Man Says Despair Led His Wife to Kill 11-Year-Old Child
ANAHEIM — By all accounts, Rosanna Hooper was a model mother.
She adored her son, Daniel, a bony 11-year-old who loved animals, throwing his “wicked” curve ball and playing video games. Almost every day the two were seen bouncing along in Hooper’s white Ford van, a clunking older model that stalled regularly at the end of their cul-de-sac on North Merrimac Road, where Daniel would give an exasperated sigh and cross his fingers for the van to recover.
But recently Hooper reportedly became distraught over mounting financial woes. Her husband said she was upset about $50,000 in credit card debt and not being able to provide for her son the way she would have liked.
“She cried all the time,” George Hooper said of his wife of 25 years. “When her hours were cut back at work, she started keeping Daniel home from school with her. She slept more and talked less. She was so far down.”
Sometime on Friday afternoon, George Hooper said, depression apparently turned a patient, doting mother into a desperate killer. He said his son was strangled with a pair of pantyhose. Police have not released details of the crime.
Rosanna Hooper apparently then drove her van to nearby Eisenhower Park--where she often went with Daniel to feed the ducks--and hiked a quarter-mile down the hill toward the railroad tracks.
Police said Rosanna Hooper, 48, crouched behind some bushes and then stepped in front of a Metrolink train about 6 p.m., ending her life instantly. Orange Police Lt. Art Romo said a knife with some dried blood on it was found near the body, but would not say whether it was connected to the apparent murder-suicide.
“She finally snapped, is what I think,” George Hooper said Saturday at the one-bedroom apartment he shared with his wife and son. “Daniel was her life. She would never be happy, never be able to live with herself, if she couldn’t give him everything he wanted.”
Anaheim police detectives swarmed the home Friday after the 46-year-old electronics salesman returned from work to find his son dead on the bed. George Hooper said he first thought Daniel was asleep.
But then, he said, he saw a ring of blood around Daniel’s mouth and fell to his knees beside the bed. “I grabbed him, I shook him. I yelled for Rosie,” George Hooper said, crying. “I saw the pantyhose around his neck and I put my ear to his chest, but the only sound I could hear was my own heart beating.”
He said he dialed 911, moved Daniel to the floor and started administering CPR.

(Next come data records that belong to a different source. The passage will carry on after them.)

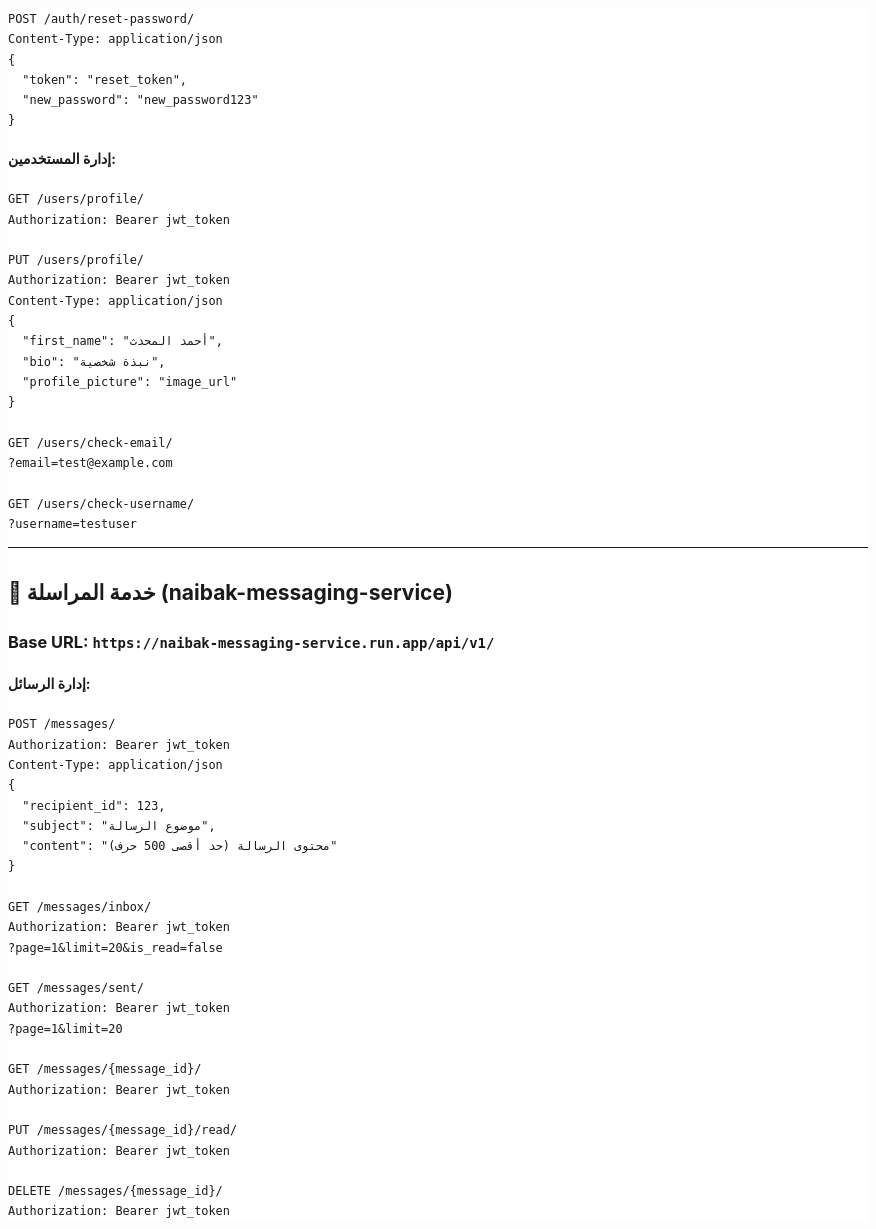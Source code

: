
 ```http
POST /auth/reset-password/
Content-Type: application/json
{
  "token": "reset_token",
  "new_password": "new_password123"
}
```

#### **إدارة المستخدمين:**
```http
GET /users/profile/
Authorization: Bearer jwt_token

PUT /users/profile/
Authorization: Bearer jwt_token
Content-Type: application/json
{
  "first_name": "أحمد المحدث",
  "bio": "نبذة شخصية",
  "profile_picture": "image_url"
}

GET /users/check-email/
?email=test@example.com

GET /users/check-username/
?username=testuser
```

---

## 📨 **خدمة المراسلة (naibak-messaging-service)**

### Base URL: `https://naibak-messaging-service.run.app/api/v1/`

#### **إدارة الرسائل:**
```http
POST /messages/
Authorization: Bearer jwt_token
Content-Type: application/json
{
  "recipient_id": 123,
  "subject": "موضوع الرسالة",
  "content": "محتوى الرسالة (حد أقصى 500 حرف)"
}

GET /messages/inbox/
Authorization: Bearer jwt_token
?page=1&limit=20&is_read=false

GET /messages/sent/
Authorization: Bearer jwt_token
?page=1&limit=20

GET /messages/{message_id}/
Authorization: Bearer jwt_token

PUT /messages/{message_id}/read/
Authorization: Bearer jwt_token

DELETE /messages/{message_id}/
Authorization: Bearer jwt_token
```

George Hooper said detectives were particularly interested in Rosanna Hooper’s finances. The couple had lived together in Fountain Valley for years, where Daniel played Little League and attended Gisler Elementary School.
Two years ago, they separated. Their problems were a mix of George Hooper’s concern that Rosanna Hooper “didn’t give Daniel much space to grow” and a failed business venture that quickly pushed the family into debt, he said.
After George Hooper moved to the Anaheim apartment, Rosanna Hooper lost a data entry clerk job and started using credit cards to pay the rent at the Fountain Valley townhouse, he said. Soon, one card hit its $20,000 credit limit and another was not far behind, he said. Always generous when it came to her son, George Hooper said, his wife charged baseball uniforms and toys, food and computer games.
In September, Rosanna Hooper left the townhouse and moved in with her husband, who said they discussed getting back together “for Daniel’s sake.”
A painfully shy boy who preferred to stay inside, Daniel seemed to like the new family setup, said George Hooper. With incomes that at times dwindled to $150 a week, luxuries were scarce, he said, but Daniel never complained.
George Hooper said his wife told him they weren’t fit to take care of their son the way he deserved, and berated herself constantly. Although he never had a reason to suspect that Rosanna would harm their son, George Hooper said, he wishes now he had been more responsive to her depression.